(Extracted data entries)

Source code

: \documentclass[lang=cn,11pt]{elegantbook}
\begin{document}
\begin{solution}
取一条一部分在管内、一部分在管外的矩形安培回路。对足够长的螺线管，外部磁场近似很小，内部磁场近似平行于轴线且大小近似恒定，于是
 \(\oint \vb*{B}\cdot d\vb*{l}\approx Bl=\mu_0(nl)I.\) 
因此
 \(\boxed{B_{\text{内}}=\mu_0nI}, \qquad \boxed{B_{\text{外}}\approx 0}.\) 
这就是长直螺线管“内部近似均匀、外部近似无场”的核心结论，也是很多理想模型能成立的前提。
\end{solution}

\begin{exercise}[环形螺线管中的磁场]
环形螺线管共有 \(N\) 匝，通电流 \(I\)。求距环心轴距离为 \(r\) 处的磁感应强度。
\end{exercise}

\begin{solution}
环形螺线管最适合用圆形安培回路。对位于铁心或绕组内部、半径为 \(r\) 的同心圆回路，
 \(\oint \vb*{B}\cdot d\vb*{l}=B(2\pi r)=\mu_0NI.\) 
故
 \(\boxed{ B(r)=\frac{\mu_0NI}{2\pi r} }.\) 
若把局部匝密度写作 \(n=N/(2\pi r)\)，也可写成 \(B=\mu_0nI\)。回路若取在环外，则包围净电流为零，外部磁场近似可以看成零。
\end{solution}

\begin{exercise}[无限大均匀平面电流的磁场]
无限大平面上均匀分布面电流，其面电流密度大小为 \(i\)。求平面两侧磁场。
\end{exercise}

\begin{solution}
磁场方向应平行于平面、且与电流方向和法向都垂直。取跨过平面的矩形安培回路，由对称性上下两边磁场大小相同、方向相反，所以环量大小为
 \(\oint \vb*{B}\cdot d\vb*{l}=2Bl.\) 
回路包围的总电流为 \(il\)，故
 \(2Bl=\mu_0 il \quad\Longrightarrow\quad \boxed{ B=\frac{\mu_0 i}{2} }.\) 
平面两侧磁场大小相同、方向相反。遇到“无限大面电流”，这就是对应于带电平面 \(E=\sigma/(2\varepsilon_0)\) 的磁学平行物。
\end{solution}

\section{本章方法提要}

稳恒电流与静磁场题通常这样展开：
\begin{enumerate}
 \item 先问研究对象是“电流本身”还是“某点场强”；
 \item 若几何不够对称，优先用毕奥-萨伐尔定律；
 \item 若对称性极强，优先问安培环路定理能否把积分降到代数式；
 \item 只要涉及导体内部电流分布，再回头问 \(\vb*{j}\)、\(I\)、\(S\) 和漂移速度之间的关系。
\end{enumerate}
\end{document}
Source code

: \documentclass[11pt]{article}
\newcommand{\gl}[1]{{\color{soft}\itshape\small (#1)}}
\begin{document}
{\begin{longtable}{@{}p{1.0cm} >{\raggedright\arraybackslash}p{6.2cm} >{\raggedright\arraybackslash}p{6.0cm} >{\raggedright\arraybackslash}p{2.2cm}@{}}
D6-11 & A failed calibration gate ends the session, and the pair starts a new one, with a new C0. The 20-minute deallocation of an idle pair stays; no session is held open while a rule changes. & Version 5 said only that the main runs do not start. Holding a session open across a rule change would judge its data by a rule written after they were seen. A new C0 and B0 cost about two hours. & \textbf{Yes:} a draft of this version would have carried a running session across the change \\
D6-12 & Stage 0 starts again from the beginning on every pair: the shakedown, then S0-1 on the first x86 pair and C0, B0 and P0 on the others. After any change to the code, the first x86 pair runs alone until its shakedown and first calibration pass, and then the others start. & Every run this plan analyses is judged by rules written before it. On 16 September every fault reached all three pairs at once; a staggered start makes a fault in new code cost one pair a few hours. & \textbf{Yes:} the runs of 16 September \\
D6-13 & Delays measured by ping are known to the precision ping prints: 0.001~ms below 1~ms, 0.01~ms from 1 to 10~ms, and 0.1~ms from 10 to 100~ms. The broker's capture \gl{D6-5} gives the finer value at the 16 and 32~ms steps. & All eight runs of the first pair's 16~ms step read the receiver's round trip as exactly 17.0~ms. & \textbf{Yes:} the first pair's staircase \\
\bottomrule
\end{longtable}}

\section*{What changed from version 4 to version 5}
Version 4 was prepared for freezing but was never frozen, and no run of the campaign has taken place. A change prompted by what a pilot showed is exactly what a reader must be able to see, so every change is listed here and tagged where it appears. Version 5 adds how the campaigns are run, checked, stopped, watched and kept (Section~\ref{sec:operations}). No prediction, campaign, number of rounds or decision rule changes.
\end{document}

▸ Directions
Among the lines of the data above, count those holding "exercise" and state only the number.

▸ Task answer
4